The problem
Everything from the line containing "multiple basins |" to the last line of the data below should be copied word for word, and nothing else.

Extracted data
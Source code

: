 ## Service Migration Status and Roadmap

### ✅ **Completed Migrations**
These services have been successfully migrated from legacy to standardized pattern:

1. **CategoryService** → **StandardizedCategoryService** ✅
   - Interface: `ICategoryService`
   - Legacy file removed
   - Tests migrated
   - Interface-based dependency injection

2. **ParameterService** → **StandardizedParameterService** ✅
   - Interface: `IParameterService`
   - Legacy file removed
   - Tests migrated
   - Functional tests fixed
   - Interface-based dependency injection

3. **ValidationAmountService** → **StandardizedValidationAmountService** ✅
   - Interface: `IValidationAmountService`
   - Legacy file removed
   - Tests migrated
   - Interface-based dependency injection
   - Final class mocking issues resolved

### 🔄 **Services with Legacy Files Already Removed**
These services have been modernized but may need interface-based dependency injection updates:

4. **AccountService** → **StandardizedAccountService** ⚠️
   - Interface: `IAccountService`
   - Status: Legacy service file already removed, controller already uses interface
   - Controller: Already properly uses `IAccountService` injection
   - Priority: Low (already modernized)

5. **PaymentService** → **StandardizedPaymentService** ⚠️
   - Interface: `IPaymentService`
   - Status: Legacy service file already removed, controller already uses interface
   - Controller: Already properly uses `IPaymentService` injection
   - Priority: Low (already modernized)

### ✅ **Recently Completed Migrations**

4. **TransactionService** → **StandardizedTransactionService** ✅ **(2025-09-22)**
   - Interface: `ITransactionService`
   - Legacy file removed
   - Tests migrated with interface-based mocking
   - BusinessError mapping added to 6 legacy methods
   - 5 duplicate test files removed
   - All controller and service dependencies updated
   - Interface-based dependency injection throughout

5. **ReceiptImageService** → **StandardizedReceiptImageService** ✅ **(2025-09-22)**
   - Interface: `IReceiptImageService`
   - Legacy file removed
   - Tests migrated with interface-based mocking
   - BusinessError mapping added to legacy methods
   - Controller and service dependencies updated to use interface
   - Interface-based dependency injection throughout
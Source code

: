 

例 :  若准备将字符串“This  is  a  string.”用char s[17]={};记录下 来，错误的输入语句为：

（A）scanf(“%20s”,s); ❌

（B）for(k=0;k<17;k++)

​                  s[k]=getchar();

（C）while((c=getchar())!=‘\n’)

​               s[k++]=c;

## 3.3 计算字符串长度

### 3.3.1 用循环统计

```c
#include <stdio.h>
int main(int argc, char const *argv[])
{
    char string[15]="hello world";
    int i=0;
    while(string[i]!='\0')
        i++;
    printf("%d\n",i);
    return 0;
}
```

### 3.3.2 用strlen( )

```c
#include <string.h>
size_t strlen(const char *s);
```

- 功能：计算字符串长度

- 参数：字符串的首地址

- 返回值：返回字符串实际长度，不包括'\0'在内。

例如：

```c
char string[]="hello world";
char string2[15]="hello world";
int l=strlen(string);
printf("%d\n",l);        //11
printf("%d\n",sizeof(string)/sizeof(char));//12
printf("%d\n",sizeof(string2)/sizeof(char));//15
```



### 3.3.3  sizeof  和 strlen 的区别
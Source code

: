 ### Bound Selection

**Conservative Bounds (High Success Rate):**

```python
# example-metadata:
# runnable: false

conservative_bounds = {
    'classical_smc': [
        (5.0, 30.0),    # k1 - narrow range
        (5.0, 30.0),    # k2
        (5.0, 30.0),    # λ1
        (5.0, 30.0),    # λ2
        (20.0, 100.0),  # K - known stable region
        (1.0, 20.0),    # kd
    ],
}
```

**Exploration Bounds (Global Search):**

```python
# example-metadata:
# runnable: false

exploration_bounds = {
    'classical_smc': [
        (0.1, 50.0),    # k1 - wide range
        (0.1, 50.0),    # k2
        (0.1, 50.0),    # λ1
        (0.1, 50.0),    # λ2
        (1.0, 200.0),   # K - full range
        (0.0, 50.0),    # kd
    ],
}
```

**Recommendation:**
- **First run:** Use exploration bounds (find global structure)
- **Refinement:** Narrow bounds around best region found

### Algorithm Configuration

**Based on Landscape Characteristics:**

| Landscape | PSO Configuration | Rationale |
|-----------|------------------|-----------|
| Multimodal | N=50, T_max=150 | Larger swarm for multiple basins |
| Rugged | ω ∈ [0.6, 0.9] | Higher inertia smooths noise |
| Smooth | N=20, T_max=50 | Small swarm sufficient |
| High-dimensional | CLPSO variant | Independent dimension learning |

Task answer
| Multimodal | N=50, T_max=150 | Larger swarm for multiple basins |
| Rugged | ω ∈ [0.6, 0.9] | Higher inertia smooths noise |
| Smooth | N=20, T_max=50 | Small swarm sufficient |
| High-dimensional | CLPSO variant | Independent dimension learning |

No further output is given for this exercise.